Ultrabooks tend to be better made and more elegantly designs than everyday notebooks. Asus pulled out the stops building the Zenbook UX301.
Like most Ultrabooks it’s well engineered and nice looking. The metal lid has a distinct purple tint and a spiral pattern. There’s an Asus logo that lights up MacBook-style when the Zenbook is in use.
That’s no accident. The MacBook Air is clearly
Asus’ reference point. The Zenbook aspires to be the
nearest Windows equivalent. It gets close.
High resolution Zenbook
The Zenbook UX301 has a 13 inch 2560 x 1440 pixel screen. This makes it one of the highest resolution Ultrabooks on the market. It is an ideal device for working with photos, video or other creative tools that need high-resolution.

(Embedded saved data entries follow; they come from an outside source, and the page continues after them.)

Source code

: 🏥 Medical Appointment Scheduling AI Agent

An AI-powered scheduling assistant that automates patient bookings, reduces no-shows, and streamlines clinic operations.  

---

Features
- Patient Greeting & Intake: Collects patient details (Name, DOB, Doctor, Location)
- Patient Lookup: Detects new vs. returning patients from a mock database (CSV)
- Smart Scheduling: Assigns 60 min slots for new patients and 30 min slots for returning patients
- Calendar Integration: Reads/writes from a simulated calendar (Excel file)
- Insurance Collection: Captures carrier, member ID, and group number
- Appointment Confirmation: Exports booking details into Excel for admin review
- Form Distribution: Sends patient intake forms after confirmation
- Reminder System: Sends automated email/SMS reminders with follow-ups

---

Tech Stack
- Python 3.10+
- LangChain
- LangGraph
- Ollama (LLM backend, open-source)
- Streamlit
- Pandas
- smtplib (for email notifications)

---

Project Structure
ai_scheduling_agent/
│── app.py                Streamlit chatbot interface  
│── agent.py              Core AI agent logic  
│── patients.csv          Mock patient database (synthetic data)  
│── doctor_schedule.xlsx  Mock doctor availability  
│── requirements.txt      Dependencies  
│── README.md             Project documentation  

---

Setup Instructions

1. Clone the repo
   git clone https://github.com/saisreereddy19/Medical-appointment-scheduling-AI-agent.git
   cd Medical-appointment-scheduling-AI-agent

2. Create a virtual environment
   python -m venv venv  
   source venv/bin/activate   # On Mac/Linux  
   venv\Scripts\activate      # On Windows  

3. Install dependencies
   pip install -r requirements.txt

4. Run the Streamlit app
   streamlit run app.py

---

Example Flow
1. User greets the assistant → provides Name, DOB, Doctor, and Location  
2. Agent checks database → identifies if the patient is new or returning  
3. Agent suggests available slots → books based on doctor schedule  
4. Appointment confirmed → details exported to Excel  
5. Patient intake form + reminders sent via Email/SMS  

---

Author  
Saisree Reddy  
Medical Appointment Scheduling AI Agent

While high-resolution is a good thing, it’s not without problems. The way Windows works means text often displays in tiny sizes. The good news is you can view two documents side-by-side. That’s great for editing. The bad news is I ended up straining my eyes squinting at the tiny type.

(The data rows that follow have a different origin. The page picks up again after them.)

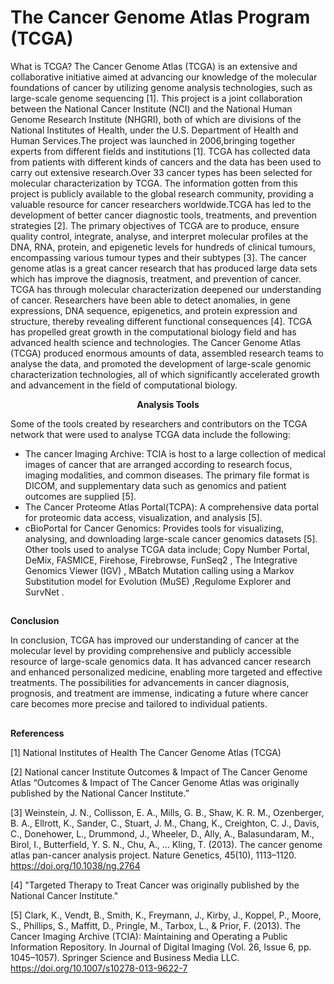 # The Cancer Genome Atlas Program (TCGA)
What is TCGA?
The Cancer Genome Atlas (TCGA) is an extensive and collaborative initiative aimed at advancing our knowledge of the molecular foundations of cancer by utilizing genome analysis technologies, such as large-scale genome sequencing [1]. This project is a joint collaboration between the National Cancer Institute (NCI) and the National Human Genome Research Institute (NHGRI), both of which are divisions of the National Institutes of Health, under the U.S. Department of Health and Human Services.The project was launched in 2006,bringing together experts from different fields and institutions [1]. 
TCGA has collected data from patients with different kinds of cancers and the data has been used to carry out extensive research.Over 33 cancer types has been selected for molecular characterization by TCGA. The information gotten from this project is publicly available to the global research community, providing a valuable resource for cancer researchers worldwide.TCGA has led to the development of better cancer diagnostic tools, treatments, and prevention strategies [2].
The primary objectives of TCGA are to produce, ensure quality control, integrate, analyse, and interpret molecular profiles at the DNA, RNA, protein, and epigenetic levels for hundreds of clinical tumours, encompassing various tumour types and their subtypes [3].
The cancer genome atlas is a great cancer research that has produced large data sets which has improve the diagnosis, treatment, and prevention of cancer. TCGA has through molecular characterization deepened our understanding of cancer. Researchers have been able to detect anomalies, in gene expressions, DNA sequence, epigenetics, and protein expression and structure, thereby revealing different functional consequences [4]. TCGA has propelled great growth in the computational biology field and has advanced health science and technologies. 
The Cancer Genome Atlas (TCGA) produced enormous amounts of data, assembled research teams to analyse the data, and promoted the development of large-scale genomic characterization technologies, all of which significantly accelerated growth and advancement in the field of computational biology. 
                                         
 <p align="center">
  <strong> Analysis Tools</strong>
</p>
  
Some of the tools created by researchers and contributors on the TCGA network that were used to analyse TCGA data include the following:
* The cancer Imaging Archive: TCIA is host to a large collection of medical images of cancer that are arranged according to research focus, imaging modalities, and common diseases. The primary file format is DICOM, and supplementary data such as genomics and patient outcomes are supplied [5].
* The Cancer Proteome Atlas Portal(TCPA): A comprehensive data portal for proteomic data access, visualization, and analysis [5].
* cBioPortal for Cancer Genomics: Provides tools for visualizing, analysing, and downloading large-scale cancer genomics datasets [5].
Other tools used to analyse TCGA data include; Copy Number Portal, DeMix, FASMICE, Firehose, Firebrowse, FunSeq2 , The Integrative Genomics Viewer (IGV) , MBatch  Mutation calling using a Markov Substitution model for Evolution (MuSE) ,Regulome Explorer and SurvNet .



## <p align="center">
  <strong> Conclusion</strong>
</p>
In conclusion, TCGA has improved our understanding of cancer at the molecular level by providing comprehensive and publicly accessible resource of large-scale genomics data. It has advanced cancer research and enhanced personalized medicine, enabling more targeted and effective treatments.
The possibilities for advancements in cancer diagnosis, prognosis, and treatment are immense, indicating a future where cancer care becomes more precise and tailored to individual patients.



 ## <p align="center">
  <strong> Referencess</strong>


[1] National Institutes of Health The Cancer Genome Atlas (TCGA)

[2] National cancer Institute Outcomes & Impact of The Cancer Genome Atlas
“Outcomes & Impact of The Cancer Genome Atlas was originally published by the National Cancer Institute.”

[3] Weinstein, J. N., Collisson, E. A., Mills, G. B., Shaw, K. R. M., Ozenberger, B. A., Ellrott, K., Sander, C., Stuart, J. M., Chang, K., Creighton, C. J., Davis, C., Donehower, L., Drummond, J., Wheeler, D., Ally, A., Balasundaram, M., Birol, I., Butterfield, Y. S. N., Chu, A., … Kling, T. (2013). The cancer genome atlas pan-cancer analysis project. Nature Genetics, 45(10), 1113–1120. https://doi.org/10.1038/ng.2764


[4] "Targeted Therapy to Treat Cancer was originally published by the National Cancer Institute."

[5] Clark, K., Vendt, B., Smith, K., Freymann, J., Kirby, J., Koppel, P., Moore, S., Phillips, S., Maffitt, D., Pringle, M., Tarbox, L., & Prior, F. (2013). The Cancer Imaging Archive (TCIA): Maintaining and Operating a Public Information Repository. In Journal of Digital Imaging (Vol. 26, Issue 6, pp. 1045–1057). Springer Science and Business Media LLC. https://doi.org/10.1007/s10278-013-9622-7


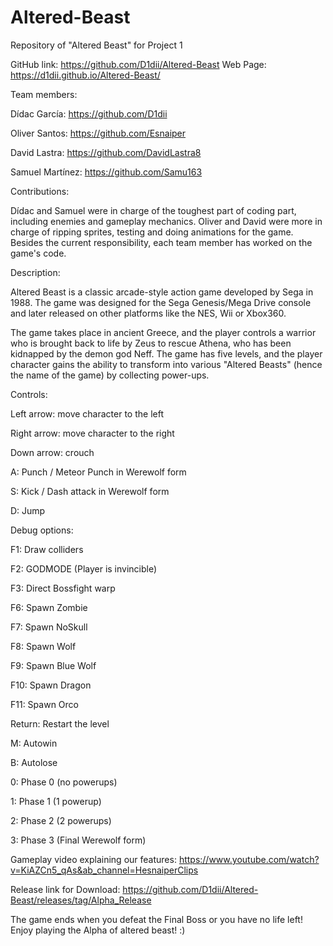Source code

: # Altered-Beast
Repository of "Altered Beast" for Project 1

GitHub link: https://github.com/D1dii/Altered-Beast
Web Page: https://d1dii.github.io/Altered-Beast/

Team members: 

Dídac García: https://github.com/D1dii

Oliver Santos: https://github.com/Esnaiper

David Lastra: https://github.com/DavidLastra8

Samuel Martínez: https://github.com/Samu163

Contributions:

Dídac and Samuel were in charge of the toughest part of coding part, including enemies and gameplay mechanics.
Oliver and David were more in charge of ripping sprites, testing and doing animations for the game. Besides the
current responsibility, each team member has worked on the game's code.

Description:

Altered Beast is a classic arcade-style action game developed by Sega in 1988. 
The game was designed for the Sega Genesis/Mega Drive console and later released 
on other platforms like the NES, Wii or Xbox360.

The game takes place in ancient Greece, and the player controls a warrior who is 
brought back to life by Zeus to rescue Athena, who has been kidnapped by the demon 
god Neff. The game has five levels, and the player character gains the ability to 
transform into various "Altered Beasts" (hence the name of the game) by collecting 
power-ups.

Controls:

Left arrow: move character to the left 

Right arrow: move character to the right

Down arrow: crouch

A: Punch / Meteor Punch in Werewolf form

S: Kick / Dash attack in Werewolf form

D: Jump

Debug options:

F1: Draw colliders

F2: GODMODE (Player is invincible)

F3: Direct Bossfight warp

F6: Spawn Zombie

F7: Spawn NoSkull

F8: Spawn Wolf

F9: Spawn Blue Wolf

F10: Spawn Dragon

F11: Spawn Orco

Return: Restart the level

M: Autowin

B: Autolose

0: Phase 0 (no powerups)

1: Phase 1 (1 powerup)

2: Phase 2 (2 powerups)

3: Phase 3 (Final Werewolf form)

Gameplay video explaining our features: https://www.youtube.com/watch?v=KiAZCn5_qAs&ab_channel=HesnaiperClips

Release link for Download: https://github.com/D1dii/Altered-Beast/releases/tag/Alpha_Release

The game ends when you defeat the Final Boss or you have no life left!
Enjoy playing the Alpha of altered beast! :) 
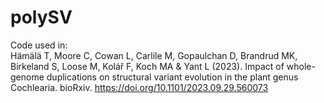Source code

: # polySV
Code used in:<br/>
Hämälä T, Moore C, Cowan L, Carlile M, Gopaulchan D, Brandrud MK, Birkeland S, Loose M, Kolář F, Koch MA & Yant L (2023). Impact of whole-genome duplications on structural variant evolution in the plant genus Cochlearia. bioRxiv. https://doi.org/10.1101/2023.09.29.560073
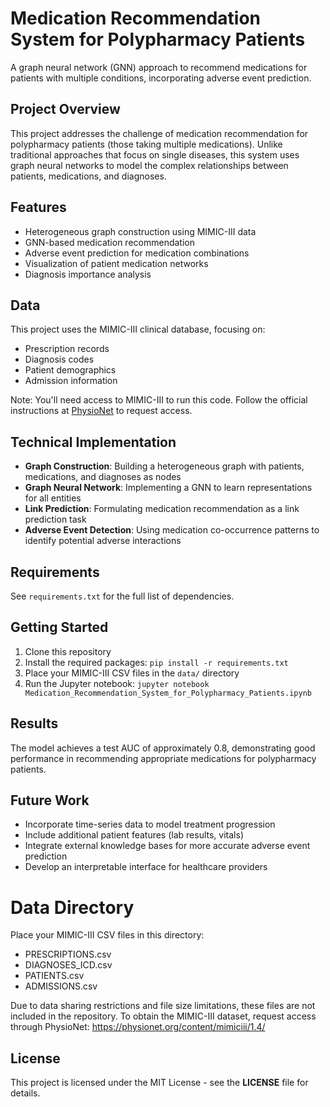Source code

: # Medication Recommendation System for Polypharmacy Patients

A graph neural network (GNN) approach to recommend medications for patients with multiple conditions, incorporating adverse event prediction.

## Project Overview
This project addresses the challenge of medication recommendation for polypharmacy patients (those taking multiple medications). Unlike traditional approaches that focus on single diseases, this system uses graph neural networks to model the complex relationships between patients, medications, and diagnoses.

## Features
- Heterogeneous graph construction using MIMIC-III data
- GNN-based medication recommendation
- Adverse event prediction for medication combinations
- Visualization of patient medication networks
- Diagnosis importance analysis

## Data
This project uses the MIMIC-III clinical database, focusing on:
- Prescription records
- Diagnosis codes
- Patient demographics
- Admission information

Note: You'll need access to MIMIC-III to run this code. Follow the official instructions at [PhysioNet](https://physionet.org/content/mimiciii/1.4/) to request access.

## Technical Implementation
- **Graph Construction**: Building a heterogeneous graph with patients, medications, and diagnoses as nodes
- **Graph Neural Network**: Implementing a GNN to learn representations for all entities
- **Link Prediction**: Formulating medication recommendation as a link prediction task
- **Adverse Event Detection**: Using medication co-occurrence patterns to identify potential adverse interactions

## Requirements
See `requirements.txt` for the full list of dependencies.

## Getting Started
1. Clone this repository
2. Install the required packages: `pip install -r requirements.txt`
3. Place your MIMIC-III CSV files in the `data/` directory
4. Run the Jupyter notebook: `jupyter notebook Medication_Recommendation_System_for_Polypharmacy_Patients.ipynb`

## Results
The model achieves a test AUC of approximately 0.8, demonstrating good performance in recommending appropriate medications for polypharmacy patients.

## Future Work
- Incorporate time-series data to model treatment progression
- Include additional patient features (lab results, vitals)
- Integrate external knowledge bases for more accurate adverse event prediction
- Develop an interpretable interface for healthcare providers

# Data Directory

Place your MIMIC-III CSV files in this directory:
- PRESCRIPTIONS.csv
- DIAGNOSES_ICD.csv
- PATIENTS.csv
- ADMISSIONS.csv

Due to data sharing restrictions and file size limitations, these files are not included in the repository. To obtain the MIMIC-III dataset, request access through PhysioNet: https://physionet.org/content/mimiciii/1.4/

## License
This project is licensed under the MIT License - see the **LICENSE** file for details.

In theory Windows 8.1 allows
you to scale type, icons and other screen items. Scaling
doesn’t work with all applications.
Touch screen good at times
This is troubling because the Zenbook UX301 has a touch screen. Some touch buttons and links are tiny.
In practice I found myself touching the screen only when using the Windows Modern interface and apps. The touchpad is better when working in the more familiar Windows desktop.
Notebook makers face a trade-off between raw computing power and battery life. Apple keeps MacBook Air lights on longer by reining-in the processor and other settings.
Asus takes the other approach with the Zenbook UX301. You get three or four hours use. In return the Intel Core i7 processor, 8GB of Ram and graphics co-processor chew through tough tasks at a nifty pace. This is a good machine for running big spreadsheets. Storage is fast too, speeding data intensive work.
At $2499, the Zenbook UX301 isn’t cheap. On the other hand it is roughly the same price as a similarly configured MacBook Air.
One niggle is the power supply. Asus packs a bulky charger, which needs an extra adaptor to fit in New Zealand power sockets. This isn’t well balanced, so the charger pack tends to drop out, disconnecting the device. On one occasion this left me with fully discharged batteries at an awkward moment.
Despite the shortcomings, the Zenbook UX301 is a good Ultrabook for anyone needing desktop processing grunt and graphics power in a portable. If you just want Windows grunt and portability, the Surface Pro 3 could be a better bet. If you prefer the same thing in a more traditional package, the Zenbook should fit the bill.